• Task objective:
Quote exactly the lines from the start of the entries to the one with "v2 introduces atomic", both ends included.

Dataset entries

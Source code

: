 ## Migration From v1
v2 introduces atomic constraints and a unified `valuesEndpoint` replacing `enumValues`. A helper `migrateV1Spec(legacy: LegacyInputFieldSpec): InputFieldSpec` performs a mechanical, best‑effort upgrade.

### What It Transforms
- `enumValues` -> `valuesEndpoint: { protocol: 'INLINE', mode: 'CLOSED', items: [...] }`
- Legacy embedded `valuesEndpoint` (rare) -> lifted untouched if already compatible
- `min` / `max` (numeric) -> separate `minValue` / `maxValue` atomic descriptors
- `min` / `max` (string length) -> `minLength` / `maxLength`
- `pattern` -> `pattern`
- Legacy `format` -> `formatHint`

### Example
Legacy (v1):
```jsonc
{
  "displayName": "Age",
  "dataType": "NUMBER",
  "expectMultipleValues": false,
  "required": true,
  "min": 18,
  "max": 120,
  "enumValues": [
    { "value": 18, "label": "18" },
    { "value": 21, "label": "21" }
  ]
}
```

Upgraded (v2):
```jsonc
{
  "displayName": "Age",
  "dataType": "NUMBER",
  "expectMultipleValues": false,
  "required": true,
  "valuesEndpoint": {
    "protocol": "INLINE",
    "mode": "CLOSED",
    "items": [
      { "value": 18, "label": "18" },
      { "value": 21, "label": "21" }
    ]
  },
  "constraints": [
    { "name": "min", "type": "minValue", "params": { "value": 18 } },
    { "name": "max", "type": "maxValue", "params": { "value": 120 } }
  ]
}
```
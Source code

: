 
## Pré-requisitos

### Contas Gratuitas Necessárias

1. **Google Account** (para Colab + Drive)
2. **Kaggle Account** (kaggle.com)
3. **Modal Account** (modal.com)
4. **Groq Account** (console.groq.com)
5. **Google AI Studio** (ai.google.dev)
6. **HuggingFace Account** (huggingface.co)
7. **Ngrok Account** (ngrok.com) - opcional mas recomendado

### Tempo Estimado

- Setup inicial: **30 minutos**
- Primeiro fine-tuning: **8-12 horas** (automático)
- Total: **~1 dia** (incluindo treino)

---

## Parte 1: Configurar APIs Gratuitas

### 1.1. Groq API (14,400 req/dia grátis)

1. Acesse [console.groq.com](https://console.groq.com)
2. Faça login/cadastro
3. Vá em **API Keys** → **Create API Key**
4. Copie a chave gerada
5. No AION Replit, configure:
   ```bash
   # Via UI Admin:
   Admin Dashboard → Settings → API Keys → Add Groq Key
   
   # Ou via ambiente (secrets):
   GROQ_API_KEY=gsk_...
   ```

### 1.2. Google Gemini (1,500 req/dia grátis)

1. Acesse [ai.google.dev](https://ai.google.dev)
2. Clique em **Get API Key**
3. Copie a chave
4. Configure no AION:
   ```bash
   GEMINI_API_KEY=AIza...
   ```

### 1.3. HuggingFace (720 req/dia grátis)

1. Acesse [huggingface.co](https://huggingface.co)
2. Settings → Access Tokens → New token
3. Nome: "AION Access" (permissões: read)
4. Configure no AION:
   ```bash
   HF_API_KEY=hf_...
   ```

• Completed task:
Source code

: ## Migration From v1
v2 introduces atomic constraints and a unified `valuesEndpoint` replacing `enumValues`. A helper `migrateV1Spec(legacy: LegacyInputFieldSpec): InputFieldSpec` performs a mechanical, best‑effort upgrade.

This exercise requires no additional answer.